Table of Contents
As Duke Economics professor Dan Ariely once famously said, big data is a lot like teenage sex: everyone talks about it, no one really knows how to do it, everyone thinks everyone else is doing it, so everyone claims they are doing it.
As you might have heard, or felt in your own recruiting efforts, Data Scientists are a veritable rare bird to find, let alone recruit. However, one could argue that a large reason for this perceived scarcity is the fact that many people think of Data Science as a catch-all role. They are consequently looking for Data Scientists who can build and maintain a data warehouse, can set up a data pipeline for analysis, run analyses that reveal groundbreaking insights every time, then turn around and build resilient production systems running perfectly optimized machine learning algorithms that automate said analyses and predictions, and run them seamlessly every time a customer logs in.
Talk about wishful thinking! Given this job description, it is no wonder that positions remain unfilled for months, and even years at a time, while companies sit on unproductive big data assets that could otherwise give them a solid competitive edge in the marketplace.
On the contrary, in my experience, great data scientists are rarely lone wolves, working in solitude and only emerging occasionally to utter brilliant insights. In most companies that use it successfully, data science is a team sport, where data analysts, engineers and scientists work together.
Here is a brief overview of what each of these professionals do, and how they complement each other.
- Edlitera Corporate Training
- What Is The Difference Between Data Analytics, Predictive Analytics and Data Science?
What Does a Data Analyst Do?
Data analysts are interpreters of structured data. They are spreadsheet whizzes, and write SQL queries to extract data from relational databases. Data analysts can be found in many functional groups within a company, including: finance, marketing, operations, and business intelligence.
While this role does not get nearly the same level of publicity as the more glamorous-sounding data scientist and data engineer, it can be a very fulfilling job in the right company, as well as a gateway to higher-level analytics positions. Data analysts can have a lot of freedom in choosing the directions they take in their analyses, and they often have the opportunity to see their work directly informing management decisions on a daily basis, which can be very satisfying, and a great source of professional pride.
What's more, as a data analyst, you will develop highly transferable skills, which you can apply to many other roles in a variety of industries if you ever wish to change tracks in your career. In addition, this role offers exposure to a variety of tools and analysis techniques, which not only increase your marketability as a data analyst, but are also useful in data science work, which can often be the next step on the career ladder for a seasoned analyst.

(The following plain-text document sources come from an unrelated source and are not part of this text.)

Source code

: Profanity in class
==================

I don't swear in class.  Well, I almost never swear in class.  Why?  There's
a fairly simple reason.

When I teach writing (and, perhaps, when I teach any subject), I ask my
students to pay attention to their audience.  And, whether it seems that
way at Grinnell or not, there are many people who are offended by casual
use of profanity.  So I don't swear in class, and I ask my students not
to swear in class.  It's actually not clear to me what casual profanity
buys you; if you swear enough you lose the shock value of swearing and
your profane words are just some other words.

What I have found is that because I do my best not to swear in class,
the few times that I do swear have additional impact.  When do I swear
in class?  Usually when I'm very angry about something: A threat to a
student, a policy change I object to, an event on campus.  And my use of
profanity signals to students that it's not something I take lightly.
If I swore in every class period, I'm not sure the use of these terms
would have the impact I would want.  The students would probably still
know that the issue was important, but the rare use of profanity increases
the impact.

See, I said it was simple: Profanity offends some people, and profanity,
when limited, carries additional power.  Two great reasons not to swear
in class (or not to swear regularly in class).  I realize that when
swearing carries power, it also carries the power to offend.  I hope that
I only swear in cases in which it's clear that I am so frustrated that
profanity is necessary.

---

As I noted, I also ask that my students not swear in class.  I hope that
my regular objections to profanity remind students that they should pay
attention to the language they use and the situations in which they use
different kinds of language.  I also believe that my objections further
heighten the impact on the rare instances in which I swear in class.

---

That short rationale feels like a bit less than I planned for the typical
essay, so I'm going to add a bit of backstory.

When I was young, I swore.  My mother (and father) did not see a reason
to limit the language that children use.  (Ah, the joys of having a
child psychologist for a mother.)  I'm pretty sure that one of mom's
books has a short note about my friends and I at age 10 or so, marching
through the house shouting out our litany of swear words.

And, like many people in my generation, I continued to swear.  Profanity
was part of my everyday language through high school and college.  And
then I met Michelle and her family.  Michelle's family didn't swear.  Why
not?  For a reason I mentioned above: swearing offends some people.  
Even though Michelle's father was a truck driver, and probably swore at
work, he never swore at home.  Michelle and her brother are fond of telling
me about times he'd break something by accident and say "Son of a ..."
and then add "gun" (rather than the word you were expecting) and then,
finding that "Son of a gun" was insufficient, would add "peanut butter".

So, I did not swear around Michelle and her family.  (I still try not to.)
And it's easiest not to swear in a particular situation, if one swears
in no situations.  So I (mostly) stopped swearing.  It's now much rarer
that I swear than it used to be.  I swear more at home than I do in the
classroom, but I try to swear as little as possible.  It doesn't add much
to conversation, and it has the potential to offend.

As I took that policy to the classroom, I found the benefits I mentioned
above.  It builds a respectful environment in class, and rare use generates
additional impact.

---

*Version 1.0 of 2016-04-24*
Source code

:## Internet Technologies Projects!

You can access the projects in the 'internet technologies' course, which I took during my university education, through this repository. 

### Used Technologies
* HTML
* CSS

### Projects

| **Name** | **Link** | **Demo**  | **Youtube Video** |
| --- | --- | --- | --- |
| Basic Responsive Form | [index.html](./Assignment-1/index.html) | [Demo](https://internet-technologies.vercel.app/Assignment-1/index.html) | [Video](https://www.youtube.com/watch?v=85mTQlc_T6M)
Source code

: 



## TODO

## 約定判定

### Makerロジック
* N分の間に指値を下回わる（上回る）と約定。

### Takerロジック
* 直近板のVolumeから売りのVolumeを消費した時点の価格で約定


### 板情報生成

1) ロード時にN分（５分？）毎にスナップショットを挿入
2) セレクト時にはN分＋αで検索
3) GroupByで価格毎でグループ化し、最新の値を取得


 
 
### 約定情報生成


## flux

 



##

Data analysts typically have a bachelor's degree, though that is not always required if you are able to convey skills you have acquired in your previous job experience as relevant to this role.
Article continues below
Want to learn more? Check out some of our courses:
Data Analyst Further Reading
Some good sources for further reading on doing analytics are the following:
Image Source: Amazon.com
(Kinley's and Knaflic's books are available on Kindle Unlimited with a subscription, and Maheshwari's book is only available in ebook format, though it is totally worth a read.)
- Data Analytics for Beginners by Paul Kinley
- Data Analysis Made Accessible by Anil Maheshwari
- Storytelling with Data: A Data Visualization Guide for Business Professionals by Cole Nussbaumer Knaflic
What Does a Data Scientist Do?
It's been said that a data scientist is someone who is better at statistics than any software engineer, and better at software engineering than any statistician. This saying is actually not very far from the truth, in my opinion. However, I would add that a data scientist should also be able to make their results and findings accessible to non-technical audiences, so that business stakeholders can rally around the findings and data products put forth, and see to it that they are used effectively for the benefit of the organization.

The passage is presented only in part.